| Work to complete |
From the records, return each line that has the word "datatype" in it.

| Supplied information |
-- Opening Marker --
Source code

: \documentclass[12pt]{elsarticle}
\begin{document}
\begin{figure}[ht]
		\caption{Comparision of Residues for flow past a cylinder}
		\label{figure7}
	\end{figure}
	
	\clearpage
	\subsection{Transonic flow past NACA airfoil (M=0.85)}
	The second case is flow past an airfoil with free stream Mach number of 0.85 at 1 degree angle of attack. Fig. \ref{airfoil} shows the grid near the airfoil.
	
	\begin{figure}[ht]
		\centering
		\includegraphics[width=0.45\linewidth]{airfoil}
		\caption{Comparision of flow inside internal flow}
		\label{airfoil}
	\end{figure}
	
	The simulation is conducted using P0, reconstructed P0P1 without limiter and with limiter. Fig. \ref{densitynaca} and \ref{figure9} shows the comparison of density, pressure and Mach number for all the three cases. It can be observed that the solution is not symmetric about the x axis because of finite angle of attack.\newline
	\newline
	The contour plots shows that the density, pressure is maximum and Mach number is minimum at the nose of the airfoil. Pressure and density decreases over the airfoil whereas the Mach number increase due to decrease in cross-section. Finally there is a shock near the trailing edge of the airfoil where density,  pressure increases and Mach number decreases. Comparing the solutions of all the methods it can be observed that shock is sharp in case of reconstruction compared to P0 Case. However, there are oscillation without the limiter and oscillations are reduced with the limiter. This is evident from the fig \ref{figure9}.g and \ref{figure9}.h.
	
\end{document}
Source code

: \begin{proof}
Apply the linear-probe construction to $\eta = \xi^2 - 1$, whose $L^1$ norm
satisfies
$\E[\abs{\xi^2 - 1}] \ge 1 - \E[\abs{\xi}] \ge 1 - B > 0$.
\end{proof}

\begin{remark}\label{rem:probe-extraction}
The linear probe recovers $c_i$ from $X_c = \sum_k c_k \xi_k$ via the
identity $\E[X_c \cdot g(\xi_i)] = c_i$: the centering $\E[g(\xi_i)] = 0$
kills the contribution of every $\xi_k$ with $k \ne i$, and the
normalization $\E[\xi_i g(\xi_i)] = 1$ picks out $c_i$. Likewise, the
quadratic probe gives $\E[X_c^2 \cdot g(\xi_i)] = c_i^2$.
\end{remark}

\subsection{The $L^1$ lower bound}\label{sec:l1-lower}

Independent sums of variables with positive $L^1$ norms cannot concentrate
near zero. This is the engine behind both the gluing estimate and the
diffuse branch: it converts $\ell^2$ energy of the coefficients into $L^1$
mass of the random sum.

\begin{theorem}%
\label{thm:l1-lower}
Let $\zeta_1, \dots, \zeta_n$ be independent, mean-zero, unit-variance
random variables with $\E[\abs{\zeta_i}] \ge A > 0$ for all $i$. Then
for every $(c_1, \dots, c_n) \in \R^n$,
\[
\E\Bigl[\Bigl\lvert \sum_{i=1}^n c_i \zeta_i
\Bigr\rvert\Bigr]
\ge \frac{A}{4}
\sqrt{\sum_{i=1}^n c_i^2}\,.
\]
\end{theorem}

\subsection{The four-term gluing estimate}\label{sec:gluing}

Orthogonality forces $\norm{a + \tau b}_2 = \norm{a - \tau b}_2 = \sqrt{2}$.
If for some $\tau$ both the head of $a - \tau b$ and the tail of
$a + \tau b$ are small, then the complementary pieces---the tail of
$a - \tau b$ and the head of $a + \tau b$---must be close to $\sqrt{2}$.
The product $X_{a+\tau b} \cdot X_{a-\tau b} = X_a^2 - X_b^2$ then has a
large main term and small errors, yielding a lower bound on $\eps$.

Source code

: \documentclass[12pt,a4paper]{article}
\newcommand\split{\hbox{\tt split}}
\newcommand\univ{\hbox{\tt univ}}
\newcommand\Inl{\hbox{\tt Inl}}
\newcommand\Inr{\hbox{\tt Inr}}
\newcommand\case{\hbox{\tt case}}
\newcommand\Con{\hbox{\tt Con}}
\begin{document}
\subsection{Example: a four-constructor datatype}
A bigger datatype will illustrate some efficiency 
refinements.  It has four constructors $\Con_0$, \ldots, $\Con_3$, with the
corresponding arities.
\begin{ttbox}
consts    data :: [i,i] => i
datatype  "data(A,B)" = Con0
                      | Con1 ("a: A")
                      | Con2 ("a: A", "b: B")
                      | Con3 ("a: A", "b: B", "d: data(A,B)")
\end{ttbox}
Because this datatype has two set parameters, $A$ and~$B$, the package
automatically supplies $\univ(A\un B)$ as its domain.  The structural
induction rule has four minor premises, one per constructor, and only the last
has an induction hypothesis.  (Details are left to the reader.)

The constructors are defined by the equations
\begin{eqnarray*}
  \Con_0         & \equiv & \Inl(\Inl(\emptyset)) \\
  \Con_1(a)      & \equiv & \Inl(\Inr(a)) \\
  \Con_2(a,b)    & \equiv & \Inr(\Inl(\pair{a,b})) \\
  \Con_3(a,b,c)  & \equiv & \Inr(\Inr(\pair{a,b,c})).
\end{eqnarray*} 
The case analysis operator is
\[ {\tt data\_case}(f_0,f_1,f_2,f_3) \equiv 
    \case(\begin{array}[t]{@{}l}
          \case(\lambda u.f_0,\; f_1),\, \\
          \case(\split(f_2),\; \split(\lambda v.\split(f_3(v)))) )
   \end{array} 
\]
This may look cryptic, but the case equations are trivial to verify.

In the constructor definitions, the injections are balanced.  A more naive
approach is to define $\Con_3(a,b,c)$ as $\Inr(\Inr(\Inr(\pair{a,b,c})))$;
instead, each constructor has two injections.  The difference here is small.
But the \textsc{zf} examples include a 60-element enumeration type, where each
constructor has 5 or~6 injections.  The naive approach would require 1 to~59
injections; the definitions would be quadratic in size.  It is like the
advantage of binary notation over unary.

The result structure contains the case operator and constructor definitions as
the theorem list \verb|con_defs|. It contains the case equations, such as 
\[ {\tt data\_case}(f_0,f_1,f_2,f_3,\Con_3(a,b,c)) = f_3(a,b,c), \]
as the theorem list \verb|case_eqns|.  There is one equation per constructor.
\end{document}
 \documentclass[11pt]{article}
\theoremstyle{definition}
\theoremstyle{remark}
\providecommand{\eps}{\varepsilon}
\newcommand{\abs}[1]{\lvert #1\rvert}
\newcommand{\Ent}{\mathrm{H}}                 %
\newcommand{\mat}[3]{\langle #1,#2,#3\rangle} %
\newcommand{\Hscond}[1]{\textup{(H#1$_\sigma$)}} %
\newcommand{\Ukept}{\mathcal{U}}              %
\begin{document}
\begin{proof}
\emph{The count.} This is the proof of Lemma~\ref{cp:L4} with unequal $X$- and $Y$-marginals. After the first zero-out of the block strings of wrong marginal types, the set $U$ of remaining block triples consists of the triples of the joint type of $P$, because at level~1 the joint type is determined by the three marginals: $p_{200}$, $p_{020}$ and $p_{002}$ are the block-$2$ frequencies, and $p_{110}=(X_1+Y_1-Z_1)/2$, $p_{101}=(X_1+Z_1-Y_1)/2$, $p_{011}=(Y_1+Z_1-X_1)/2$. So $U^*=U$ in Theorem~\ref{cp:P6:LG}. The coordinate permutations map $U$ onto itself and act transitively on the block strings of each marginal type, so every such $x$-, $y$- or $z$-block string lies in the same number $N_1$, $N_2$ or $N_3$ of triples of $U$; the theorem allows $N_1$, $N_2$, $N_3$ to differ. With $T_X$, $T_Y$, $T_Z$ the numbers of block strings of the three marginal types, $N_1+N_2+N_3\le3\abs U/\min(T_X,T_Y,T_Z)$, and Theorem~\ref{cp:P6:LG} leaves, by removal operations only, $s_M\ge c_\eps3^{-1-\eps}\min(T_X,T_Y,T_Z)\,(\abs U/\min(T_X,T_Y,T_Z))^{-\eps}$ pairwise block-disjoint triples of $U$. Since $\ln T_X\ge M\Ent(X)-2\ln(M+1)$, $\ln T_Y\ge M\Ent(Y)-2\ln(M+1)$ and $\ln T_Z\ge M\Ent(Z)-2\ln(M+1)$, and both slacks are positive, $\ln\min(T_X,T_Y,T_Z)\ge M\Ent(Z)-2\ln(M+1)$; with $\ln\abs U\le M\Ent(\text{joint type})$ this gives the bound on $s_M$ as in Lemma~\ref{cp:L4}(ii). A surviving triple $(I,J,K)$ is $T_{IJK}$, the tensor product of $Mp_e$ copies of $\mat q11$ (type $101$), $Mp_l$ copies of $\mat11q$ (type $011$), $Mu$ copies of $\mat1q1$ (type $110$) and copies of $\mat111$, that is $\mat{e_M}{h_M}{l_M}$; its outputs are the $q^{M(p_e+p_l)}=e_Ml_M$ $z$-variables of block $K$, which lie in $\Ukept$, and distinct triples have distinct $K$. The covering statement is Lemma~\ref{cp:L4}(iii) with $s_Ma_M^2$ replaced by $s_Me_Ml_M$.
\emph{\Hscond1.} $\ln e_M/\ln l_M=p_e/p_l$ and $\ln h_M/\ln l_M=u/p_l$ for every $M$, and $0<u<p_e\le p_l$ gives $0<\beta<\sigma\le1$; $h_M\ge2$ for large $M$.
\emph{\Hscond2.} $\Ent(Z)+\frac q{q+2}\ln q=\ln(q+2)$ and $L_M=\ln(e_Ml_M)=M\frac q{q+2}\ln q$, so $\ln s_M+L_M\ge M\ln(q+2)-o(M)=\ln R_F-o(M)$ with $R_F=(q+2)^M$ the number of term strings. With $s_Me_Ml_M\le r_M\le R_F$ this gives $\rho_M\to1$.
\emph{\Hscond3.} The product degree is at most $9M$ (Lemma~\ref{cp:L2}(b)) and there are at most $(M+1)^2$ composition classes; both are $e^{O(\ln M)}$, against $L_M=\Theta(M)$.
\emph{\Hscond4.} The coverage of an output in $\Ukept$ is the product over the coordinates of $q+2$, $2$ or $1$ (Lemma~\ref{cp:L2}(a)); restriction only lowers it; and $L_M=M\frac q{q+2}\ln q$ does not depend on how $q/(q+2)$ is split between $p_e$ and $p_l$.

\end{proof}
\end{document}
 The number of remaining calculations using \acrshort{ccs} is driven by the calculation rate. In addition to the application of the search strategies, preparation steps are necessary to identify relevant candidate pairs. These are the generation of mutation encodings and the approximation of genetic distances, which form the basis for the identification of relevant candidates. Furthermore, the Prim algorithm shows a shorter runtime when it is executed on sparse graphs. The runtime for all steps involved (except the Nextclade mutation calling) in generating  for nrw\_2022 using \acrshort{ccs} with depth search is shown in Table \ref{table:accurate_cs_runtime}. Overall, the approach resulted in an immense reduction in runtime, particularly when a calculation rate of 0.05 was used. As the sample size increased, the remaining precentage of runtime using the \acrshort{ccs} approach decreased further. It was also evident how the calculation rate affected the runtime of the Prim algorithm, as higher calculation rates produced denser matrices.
-- Closing Marker --
| Reply |
\subsection{Example: a four-constructor datatype}
A bigger datatype will illustrate some efficiency 
datatype  "data(A,B)" = Con0
Because this datatype has two set parameters, $A$ and~$B$, the package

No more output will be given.